Beneficial Professor of Law Charles Fried argued before a sharply divided Supreme Court earlier this week that the mechanism used to fund legal aid and improvements in the administration of justice for low-income individuals throughout the United States is unconstitutional.
Interest on Lawyers’ Trust Accounts (IOLTA) programs collect the interest earned on certain client funds that eligible lawyers in each state must deposit in banks to fund the legal aid and improvements.
In Massachusetts, the Supreme Judicial Court made lawyers’ participation in the IOLTA program compulsory in 1989.
The IOLTA program is the second largest provider of legal aid in the United States after Congress and helps to defray the cost of legal representation for those who could otherwise not afford it—such as the elderly and domestic abuse victims—according to Jayne Tyrrell, executive director of the Massachusetts IOLTA Committee.
Underneath the legal jargon, though, is a high-stakes ideologically charged debate about the way in which legal services for low-income Americans are financed. IOLTA generated about $150 million in legal aid grants last year for civil litigants.
“The problem is it’s other people’s money,” said Fried, who served as solicitor general during the Reagan administration. “It’s a forced contribution.”
The Fifth Amendment mandates that private property cannot be “taken for public use without just compensation.”

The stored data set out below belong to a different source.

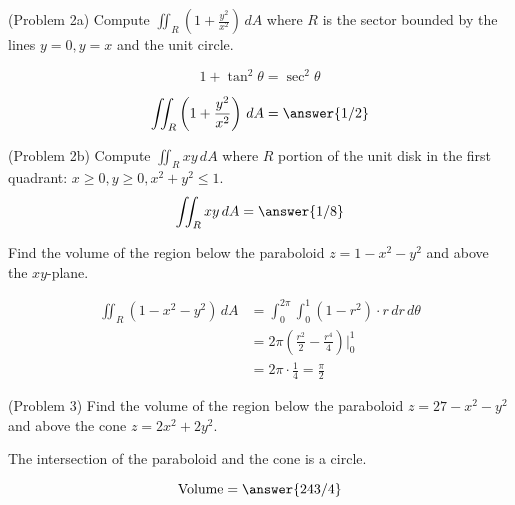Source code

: \documentclass[handout]{ximera}
\begin{document}
\begin{problem}(Problem 2a)
Compute $\iint_R \left(1 + \frac{y^2}{x^2}\right) \, dA$ where $R$ is the sector bounded by the lines $y = 0, y = x$ and the unit circle.\\
\begin{hint}
\[
1 + \tan^2 \theta = \sec^2 \theta
\]
\end{hint}
\[
\iint_R \left(1 + \frac{y^2}{x^2}\right) \, dA = \answer{1/2}
\]
\end{problem}

\begin{problem}(Problem 2b)
Compute $\iint_R xy \, dA$ where $R$  portion of the unit disk in the first quadrant: $x \geq 0, y\geq 0, x^2 + y^2 \leq 1$.\\
\[
\iint_R xy \, dA = \answer{1/8}
\]
\end{problem}


\begin{example}[Example 3]
Find the volume of the region below the paraboloid $z = 1 - x^2 - y^2$ and above the $xy$-plane.\\

\begin{image}
\end{image}

\begin{align*}
\iint_R (1-x^2 - y^2) \, dA &= \int_0^{2\pi} \int_0^1 (1-r^2) \cdot r \, dr \, d\theta\\
                            &= 2\pi \left(\frac{r^2}{2} - \frac{r^4}{4}\right) \bigg|_0^1\\
                            &= 2\pi \cdot \frac14 = \frac{\pi}{2}
\end{align*}
\end{example}

\begin{problem}(Problem 3)
Find the volume of the region below the paraboloid $z = 27 - x^2 - y^2$ and above the cone $z = 2x^2 + 2y^2$.\\
\begin{hint}
The intersection of the paraboloid and the cone is a circle.
\end{hint}
\[
\text{Volume} = \answer{243/4}
\]
\end{problem}
\end{document}
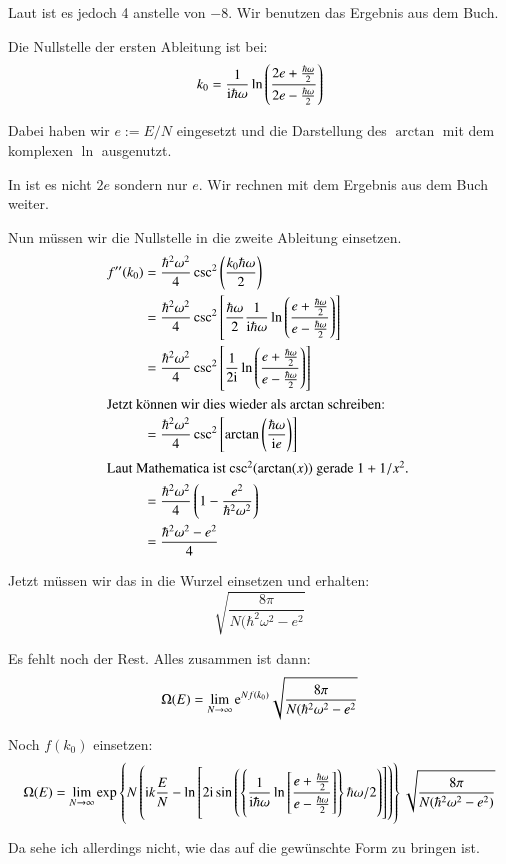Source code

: Laut \cite[Abschnitt~2.2.3.1]{Schwabl/Statistische_Mechanik} ist es jedoch 4 anstelle von $-8$. Wir benutzen das Ergebnis aus dem Buch.

Die Nullstelle der ersten Ableitung ist bei:
\[
    k_0 = \frac{1}{\iup\hbar\omega} \ln\del{\frac{2e + \frac{\hbar\omega}2}{2e - \frac{\hbar\omega}2}}
\]

Dabei haben wir $e := E/N$ eingesetzt und die Darstellung des $\arctan$ mit dem
komplexen $\ln$ ausgenutzt.

In \cite[Formel~2.2.28]{Schwabl/Statistische_Mechanik} ist es nicht $2e$ sondern nur $e$. Wir rechnen mit dem Ergebnis aus dem Buch weiter.

Nun müssen wir die Nullstelle in die zweite Ableitung einsetzen.
\begin{align*}
    f''(k_0)
    &= \frac{\hbar^2 \omega^2}4 \csc^2\del{\frac{k_0 \hbar\omega}2} \\
    &= \frac{\hbar^2 \omega^2}4 \csc^2\sbr{\frac{\hbar\omega}2\frac{1}{\iup\hbar\omega} \ln\del{\frac{e + \frac{\hbar\omega}2}{e - \frac{\hbar\omega}2}}} \\
    &= \frac{\hbar^2 \omega^2}4 \csc^2\sbr{\frac{1}{2\iup} \ln\del{\frac{e + \frac{\hbar\omega}2}{e - \frac{\hbar\omega}2}}} \\
    \intertext{%
        Jetzt können wir dies wieder als $\arctan$ schreiben:
    }
    &= \frac{\hbar^2 \omega^2}4 \csc^2\sbr{ \arctan\del{\frac{\hbar\omega}{\iup e}}} \\
    \intertext{%
        Laut Mathematica ist $\csc^2(\arctan(x))$ gerade $1 + 1/x^2$.
    }
    &= \frac{\hbar^2 \omega^2}4 \del{1 - \frac{e^2}{\hbar^2\omega^2}} \\
    &= \frac{\hbar^2 \omega^2 - e^2}4
\end{align*}

Jetzt müssen wir das in die Wurzel einsetzen und erhalten:
\[
    \sqrt{\frac{8 \pi}{N (\hbar^2 \omega^2 - e^2}}
\]

Es fehlt noch der Rest. Alles zusammen ist dann:
\[
    \Omega(E) = \lim_{N \to \infty} \mathrm e^{N f(k_0)} \sqrt{\frac{8 \pi}{N (\hbar^2 \omega^2 - e^2}}
\]

Noch $f(k_0)$ einsetzen:
\[
    \Omega(E) = \lim_{N \to \infty}
    \exp\cbr{
        N 
        \del{
            \iup k \frac EN - \ln\sbr{
                2\iup \sin\del{
                    \cbr{
                        \frac{1}{\iup\hbar\omega}
                        \ln\sbr{
                            \frac{e + \frac{\hbar\omega}2}{e - \frac{\hbar\omega}2}
                        }
                    }
                    \hbar\omega/2
                }
            }
        }
    }
    \sqrt{\frac{8 \pi}{N (\hbar^2 \omega^2 - e^2)}}
\]

Da sehe ich allerdings nicht, wie das auf die gewünschte Form zu bringen ist.

\printbibliography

But defenders of the IOLTA programs strongly disagree with Fried. Instead, they argue the program is constitutional because the interest generated would not have been returned to the clients anyway.
“Before IOLTA was implemented, the money was held in non-interest serving accounts,” Tyrrell said.
Fried, however, contends that even though the funds would be absorbed by transaction costs and taxes if they were deposited into individual accounts, private property should be protected even if it does not hold significant economic value.
During the proceedings, Fried conceded that the interest had no calculable value, but said, “It is a taking even if the just compensation is zero.”
Fried is arguing the case for a conservative policy group, Washington Legal Foundation, which represents two clients who said they would have earned $5 and $2, respectively, if the money had been deposited into individual accounts.
Legal aid activists, including Harvard Law School Lecturer Jeanne Charn, who is also the director of Hale and Dorr’s Legal Services Center in Jamaica Plain, have said they are also concerned about the implications the Supreme Court’s ruling may have on those who benefit from IOLTA funds.
“It is a major source of funding for legal services in the U.S.,” Charn said. “Without that money there will just be more people not being served, and we already have a very difficult situation.”
Fried, though, said he disagrees with Charn’s assessment.
“There’s a way to [fund these programs],” he said. “It’s called taxation.”
Tyrrell said there are other options that would sustain the viability of the program even if it were declared unconstitutional when the court rules.
One such method would simply involve the lawyers obtaining clients’ permission before funds are channeled to IOLTA.
“We’re not even thinking about those options, though, because we don’t think there’s an issue,” Tyrrell said.
—Samuel A. Winter contributed to the reporting of this story.